Brief — Could you retype exactly the lines running from the line with "字 | 4.26 KB |" to the end of the data, both included, and nothing else?
[Data for this exercise — start]
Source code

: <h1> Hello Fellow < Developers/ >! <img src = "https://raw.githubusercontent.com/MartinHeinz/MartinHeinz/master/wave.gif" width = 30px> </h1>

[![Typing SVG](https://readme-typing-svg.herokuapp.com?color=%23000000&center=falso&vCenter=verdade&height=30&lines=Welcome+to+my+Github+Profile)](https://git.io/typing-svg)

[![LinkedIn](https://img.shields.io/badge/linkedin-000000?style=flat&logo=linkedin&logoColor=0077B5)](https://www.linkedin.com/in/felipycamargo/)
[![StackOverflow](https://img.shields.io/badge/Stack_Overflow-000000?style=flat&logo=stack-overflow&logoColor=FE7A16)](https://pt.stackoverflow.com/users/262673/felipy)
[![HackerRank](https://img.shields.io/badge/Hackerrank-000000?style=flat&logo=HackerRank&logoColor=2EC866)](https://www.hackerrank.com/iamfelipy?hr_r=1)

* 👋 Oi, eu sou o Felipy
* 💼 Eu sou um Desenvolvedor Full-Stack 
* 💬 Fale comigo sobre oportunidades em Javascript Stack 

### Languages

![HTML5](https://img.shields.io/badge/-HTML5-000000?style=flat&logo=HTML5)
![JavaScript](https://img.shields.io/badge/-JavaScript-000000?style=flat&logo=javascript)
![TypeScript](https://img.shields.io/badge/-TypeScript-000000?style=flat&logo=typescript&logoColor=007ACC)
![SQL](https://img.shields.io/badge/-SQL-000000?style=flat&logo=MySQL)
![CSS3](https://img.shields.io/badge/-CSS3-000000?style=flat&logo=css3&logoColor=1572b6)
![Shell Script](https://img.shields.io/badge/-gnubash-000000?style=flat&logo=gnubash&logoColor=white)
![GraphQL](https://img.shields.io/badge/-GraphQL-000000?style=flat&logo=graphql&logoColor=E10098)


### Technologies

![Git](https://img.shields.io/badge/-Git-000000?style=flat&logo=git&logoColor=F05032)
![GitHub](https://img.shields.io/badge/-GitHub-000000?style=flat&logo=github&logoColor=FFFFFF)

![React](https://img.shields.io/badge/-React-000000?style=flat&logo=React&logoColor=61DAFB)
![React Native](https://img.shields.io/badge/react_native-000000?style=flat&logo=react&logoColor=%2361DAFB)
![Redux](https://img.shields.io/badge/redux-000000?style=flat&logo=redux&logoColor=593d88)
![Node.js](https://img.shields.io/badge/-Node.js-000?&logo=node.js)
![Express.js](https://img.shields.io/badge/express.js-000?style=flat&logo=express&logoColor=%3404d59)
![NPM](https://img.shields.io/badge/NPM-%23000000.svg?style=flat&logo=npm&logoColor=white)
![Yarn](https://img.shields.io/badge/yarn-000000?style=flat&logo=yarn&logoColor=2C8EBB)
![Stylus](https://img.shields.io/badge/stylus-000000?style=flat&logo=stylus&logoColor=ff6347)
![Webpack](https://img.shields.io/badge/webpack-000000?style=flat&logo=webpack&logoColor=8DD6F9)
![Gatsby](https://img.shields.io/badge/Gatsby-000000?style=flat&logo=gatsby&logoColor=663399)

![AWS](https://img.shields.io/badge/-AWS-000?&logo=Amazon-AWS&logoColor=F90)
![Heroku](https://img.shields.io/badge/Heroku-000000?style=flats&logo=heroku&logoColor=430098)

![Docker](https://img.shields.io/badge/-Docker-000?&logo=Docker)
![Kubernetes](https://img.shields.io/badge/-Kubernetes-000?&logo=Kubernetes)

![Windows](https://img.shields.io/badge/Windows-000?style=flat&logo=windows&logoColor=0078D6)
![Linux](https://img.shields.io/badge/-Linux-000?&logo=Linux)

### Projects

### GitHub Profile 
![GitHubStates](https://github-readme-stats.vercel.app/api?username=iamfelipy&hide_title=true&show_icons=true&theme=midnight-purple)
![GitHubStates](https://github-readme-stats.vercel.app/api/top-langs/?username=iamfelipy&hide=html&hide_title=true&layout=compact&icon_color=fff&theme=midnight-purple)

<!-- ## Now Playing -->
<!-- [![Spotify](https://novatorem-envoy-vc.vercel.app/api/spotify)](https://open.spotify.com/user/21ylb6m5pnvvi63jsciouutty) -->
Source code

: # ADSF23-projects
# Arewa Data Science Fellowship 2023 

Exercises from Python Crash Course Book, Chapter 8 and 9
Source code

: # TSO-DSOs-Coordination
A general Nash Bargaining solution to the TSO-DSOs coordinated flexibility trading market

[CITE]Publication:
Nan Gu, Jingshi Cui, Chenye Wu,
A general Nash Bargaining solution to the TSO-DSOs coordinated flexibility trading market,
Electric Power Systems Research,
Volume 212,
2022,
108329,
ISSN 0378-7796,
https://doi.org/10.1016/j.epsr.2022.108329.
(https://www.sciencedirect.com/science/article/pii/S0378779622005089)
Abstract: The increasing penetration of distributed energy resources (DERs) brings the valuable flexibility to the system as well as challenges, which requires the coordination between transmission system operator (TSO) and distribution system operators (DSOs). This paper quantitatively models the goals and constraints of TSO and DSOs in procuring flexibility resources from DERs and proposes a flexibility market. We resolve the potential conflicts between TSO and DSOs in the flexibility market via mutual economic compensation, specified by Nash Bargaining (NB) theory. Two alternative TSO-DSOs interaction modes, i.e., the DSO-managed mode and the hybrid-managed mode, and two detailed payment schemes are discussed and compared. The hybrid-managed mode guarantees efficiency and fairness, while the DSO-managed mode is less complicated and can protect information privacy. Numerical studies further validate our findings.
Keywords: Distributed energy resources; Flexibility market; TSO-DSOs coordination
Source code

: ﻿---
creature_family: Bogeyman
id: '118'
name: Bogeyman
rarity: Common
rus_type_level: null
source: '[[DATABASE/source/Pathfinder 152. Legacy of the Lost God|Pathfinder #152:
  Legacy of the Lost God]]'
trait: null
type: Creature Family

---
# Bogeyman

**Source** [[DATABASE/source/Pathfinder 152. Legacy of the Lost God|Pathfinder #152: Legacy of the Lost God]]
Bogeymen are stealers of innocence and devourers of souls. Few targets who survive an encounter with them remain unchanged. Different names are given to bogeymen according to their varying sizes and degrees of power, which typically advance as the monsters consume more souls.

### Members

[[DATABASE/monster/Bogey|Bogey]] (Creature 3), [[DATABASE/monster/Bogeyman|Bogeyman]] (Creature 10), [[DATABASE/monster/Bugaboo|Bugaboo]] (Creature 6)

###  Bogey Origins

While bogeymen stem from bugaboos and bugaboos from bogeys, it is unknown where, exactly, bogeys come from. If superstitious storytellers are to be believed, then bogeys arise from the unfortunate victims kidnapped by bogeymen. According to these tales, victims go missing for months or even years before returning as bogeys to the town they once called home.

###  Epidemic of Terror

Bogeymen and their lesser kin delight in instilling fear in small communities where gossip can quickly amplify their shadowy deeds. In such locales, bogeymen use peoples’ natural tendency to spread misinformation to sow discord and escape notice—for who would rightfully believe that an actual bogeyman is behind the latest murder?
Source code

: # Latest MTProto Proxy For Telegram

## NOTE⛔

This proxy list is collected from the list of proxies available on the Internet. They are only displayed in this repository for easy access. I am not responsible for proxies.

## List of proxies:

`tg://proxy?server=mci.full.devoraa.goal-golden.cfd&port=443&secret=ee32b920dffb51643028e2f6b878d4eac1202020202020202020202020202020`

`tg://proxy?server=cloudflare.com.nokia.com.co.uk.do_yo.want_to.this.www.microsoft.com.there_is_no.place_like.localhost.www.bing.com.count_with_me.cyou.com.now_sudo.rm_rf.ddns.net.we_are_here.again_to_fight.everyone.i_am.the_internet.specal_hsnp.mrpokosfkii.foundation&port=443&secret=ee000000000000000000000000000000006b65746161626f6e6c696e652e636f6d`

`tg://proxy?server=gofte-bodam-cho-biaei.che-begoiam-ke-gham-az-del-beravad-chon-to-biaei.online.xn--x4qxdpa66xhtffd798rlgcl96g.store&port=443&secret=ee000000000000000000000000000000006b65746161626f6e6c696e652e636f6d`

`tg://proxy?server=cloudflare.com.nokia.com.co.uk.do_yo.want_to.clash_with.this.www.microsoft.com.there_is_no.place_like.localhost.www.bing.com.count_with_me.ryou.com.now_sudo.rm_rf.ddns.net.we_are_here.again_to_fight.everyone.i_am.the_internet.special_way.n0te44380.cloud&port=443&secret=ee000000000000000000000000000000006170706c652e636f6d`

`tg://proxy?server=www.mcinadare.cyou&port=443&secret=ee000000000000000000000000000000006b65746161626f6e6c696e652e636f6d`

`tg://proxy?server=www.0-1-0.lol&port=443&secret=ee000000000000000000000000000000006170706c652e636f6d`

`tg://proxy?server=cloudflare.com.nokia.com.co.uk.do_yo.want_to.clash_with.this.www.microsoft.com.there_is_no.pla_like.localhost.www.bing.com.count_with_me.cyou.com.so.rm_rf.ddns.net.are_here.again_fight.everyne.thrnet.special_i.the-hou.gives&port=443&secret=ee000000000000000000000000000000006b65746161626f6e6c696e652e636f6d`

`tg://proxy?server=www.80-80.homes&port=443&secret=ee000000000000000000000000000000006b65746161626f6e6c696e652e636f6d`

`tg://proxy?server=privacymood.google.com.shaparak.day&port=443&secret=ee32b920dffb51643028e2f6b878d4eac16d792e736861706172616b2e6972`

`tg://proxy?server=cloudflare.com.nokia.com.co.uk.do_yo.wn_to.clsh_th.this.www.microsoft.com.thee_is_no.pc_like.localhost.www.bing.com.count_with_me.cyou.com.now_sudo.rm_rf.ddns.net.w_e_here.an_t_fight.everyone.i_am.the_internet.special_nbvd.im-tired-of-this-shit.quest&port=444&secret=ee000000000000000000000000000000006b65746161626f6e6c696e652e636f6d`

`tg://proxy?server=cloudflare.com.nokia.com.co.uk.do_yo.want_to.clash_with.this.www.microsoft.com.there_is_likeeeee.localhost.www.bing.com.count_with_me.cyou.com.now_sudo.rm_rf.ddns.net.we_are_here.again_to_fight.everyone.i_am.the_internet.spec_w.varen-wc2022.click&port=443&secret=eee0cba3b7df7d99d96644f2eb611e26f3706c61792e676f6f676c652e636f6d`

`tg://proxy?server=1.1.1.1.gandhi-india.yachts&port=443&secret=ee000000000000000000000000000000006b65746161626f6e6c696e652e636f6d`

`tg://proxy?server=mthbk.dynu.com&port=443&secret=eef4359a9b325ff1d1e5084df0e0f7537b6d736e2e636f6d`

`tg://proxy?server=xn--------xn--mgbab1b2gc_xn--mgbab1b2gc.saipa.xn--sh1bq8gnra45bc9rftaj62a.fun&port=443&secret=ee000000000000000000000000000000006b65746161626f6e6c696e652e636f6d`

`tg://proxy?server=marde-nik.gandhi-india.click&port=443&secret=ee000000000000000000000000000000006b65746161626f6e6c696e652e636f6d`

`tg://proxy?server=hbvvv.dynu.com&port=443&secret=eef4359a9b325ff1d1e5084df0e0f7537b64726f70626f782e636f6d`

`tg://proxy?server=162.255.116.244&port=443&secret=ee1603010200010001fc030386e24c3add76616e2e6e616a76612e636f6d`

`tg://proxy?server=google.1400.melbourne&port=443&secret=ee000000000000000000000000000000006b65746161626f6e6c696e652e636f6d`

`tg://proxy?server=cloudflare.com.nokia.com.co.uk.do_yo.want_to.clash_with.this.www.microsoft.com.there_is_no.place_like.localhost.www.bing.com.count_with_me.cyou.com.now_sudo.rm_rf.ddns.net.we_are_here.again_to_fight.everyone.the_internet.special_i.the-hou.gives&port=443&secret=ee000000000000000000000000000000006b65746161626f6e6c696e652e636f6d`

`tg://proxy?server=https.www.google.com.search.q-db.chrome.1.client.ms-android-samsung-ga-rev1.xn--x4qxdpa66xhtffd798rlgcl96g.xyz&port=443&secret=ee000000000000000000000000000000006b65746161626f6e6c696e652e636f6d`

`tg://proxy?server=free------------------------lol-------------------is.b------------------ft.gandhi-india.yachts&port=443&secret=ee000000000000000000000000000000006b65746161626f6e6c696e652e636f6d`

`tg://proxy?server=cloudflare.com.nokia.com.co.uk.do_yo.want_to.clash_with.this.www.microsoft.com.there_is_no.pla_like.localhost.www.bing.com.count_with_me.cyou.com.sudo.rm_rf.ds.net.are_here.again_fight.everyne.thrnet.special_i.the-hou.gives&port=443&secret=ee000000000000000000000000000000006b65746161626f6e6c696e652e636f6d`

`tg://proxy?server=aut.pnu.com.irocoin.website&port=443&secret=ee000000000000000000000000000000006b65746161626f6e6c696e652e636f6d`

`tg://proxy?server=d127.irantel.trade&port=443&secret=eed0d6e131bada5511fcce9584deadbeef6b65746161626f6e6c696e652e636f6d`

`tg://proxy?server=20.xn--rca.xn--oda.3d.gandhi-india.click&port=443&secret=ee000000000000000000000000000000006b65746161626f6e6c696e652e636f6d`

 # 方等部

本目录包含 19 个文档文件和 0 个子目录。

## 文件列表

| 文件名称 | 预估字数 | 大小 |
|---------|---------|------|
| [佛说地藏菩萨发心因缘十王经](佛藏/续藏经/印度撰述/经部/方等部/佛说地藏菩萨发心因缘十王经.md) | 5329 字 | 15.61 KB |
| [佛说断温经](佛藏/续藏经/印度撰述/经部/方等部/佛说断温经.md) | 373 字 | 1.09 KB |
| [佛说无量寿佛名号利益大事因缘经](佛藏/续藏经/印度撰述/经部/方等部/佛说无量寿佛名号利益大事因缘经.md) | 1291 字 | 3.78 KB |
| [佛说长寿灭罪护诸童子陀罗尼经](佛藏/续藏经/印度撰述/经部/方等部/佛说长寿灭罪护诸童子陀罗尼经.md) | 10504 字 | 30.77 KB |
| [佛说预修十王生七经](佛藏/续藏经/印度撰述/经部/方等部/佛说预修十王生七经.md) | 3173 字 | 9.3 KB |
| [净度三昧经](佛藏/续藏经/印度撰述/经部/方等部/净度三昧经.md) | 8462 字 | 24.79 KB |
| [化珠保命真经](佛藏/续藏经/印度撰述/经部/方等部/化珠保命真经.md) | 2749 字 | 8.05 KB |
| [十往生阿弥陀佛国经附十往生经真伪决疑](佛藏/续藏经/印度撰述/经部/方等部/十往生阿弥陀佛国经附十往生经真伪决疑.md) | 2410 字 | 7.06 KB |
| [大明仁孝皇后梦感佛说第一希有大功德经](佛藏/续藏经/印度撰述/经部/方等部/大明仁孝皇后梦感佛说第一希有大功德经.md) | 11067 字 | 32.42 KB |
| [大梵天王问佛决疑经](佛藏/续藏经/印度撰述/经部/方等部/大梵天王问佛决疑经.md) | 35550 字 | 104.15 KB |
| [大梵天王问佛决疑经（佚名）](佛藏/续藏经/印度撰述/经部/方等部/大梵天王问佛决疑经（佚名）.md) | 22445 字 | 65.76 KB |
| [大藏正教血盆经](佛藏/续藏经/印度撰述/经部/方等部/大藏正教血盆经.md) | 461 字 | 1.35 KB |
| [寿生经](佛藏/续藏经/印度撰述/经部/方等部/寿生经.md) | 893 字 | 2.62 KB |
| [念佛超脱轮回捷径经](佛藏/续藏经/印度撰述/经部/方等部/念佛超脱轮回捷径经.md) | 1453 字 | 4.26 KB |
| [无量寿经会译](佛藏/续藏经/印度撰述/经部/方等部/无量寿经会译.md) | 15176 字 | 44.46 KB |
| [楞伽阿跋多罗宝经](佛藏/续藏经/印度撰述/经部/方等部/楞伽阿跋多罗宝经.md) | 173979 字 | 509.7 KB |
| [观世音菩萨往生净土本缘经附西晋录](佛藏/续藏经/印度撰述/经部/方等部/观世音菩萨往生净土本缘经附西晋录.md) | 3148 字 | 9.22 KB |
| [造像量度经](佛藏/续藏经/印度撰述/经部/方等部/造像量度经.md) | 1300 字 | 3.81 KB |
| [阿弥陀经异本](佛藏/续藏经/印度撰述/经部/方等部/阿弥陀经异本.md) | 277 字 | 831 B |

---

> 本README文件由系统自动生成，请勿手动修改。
[Data for this exercise — finish]
Answer for the task —
| [念佛超脱轮回捷径经](佛藏/续藏经/印度撰述/经部/方等部/念佛超脱轮回捷径经.md) | 1453 字 | 4.26 KB |
| [无量寿经会译](佛藏/续藏经/印度撰述/经部/方等部/无量寿经会译.md) | 15176 字 | 44.46 KB |
| [楞伽阿跋多罗宝经](佛藏/续藏经/印度撰述/经部/方等部/楞伽阿跋多罗宝经.md) | 173979 字 | 509.7 KB |
| [观世音菩萨往生净土本缘经附西晋录](佛藏/续藏经/印度撰述/经部/方等部/观世音菩萨往生净土本缘经附西晋录.md) | 3148 字 | 9.22 KB |
| [造像量度经](佛藏/续藏经/印度撰述/经部/方等部/造像量度经.md) | 1300 字 | 3.81 KB |
| [阿弥陀经异本](佛藏/续藏经/印度撰述/经部/方等部/阿弥陀经异本.md) | 277 字 | 831 B |

---

> 本README文件由系统自动生成，请勿手动修改。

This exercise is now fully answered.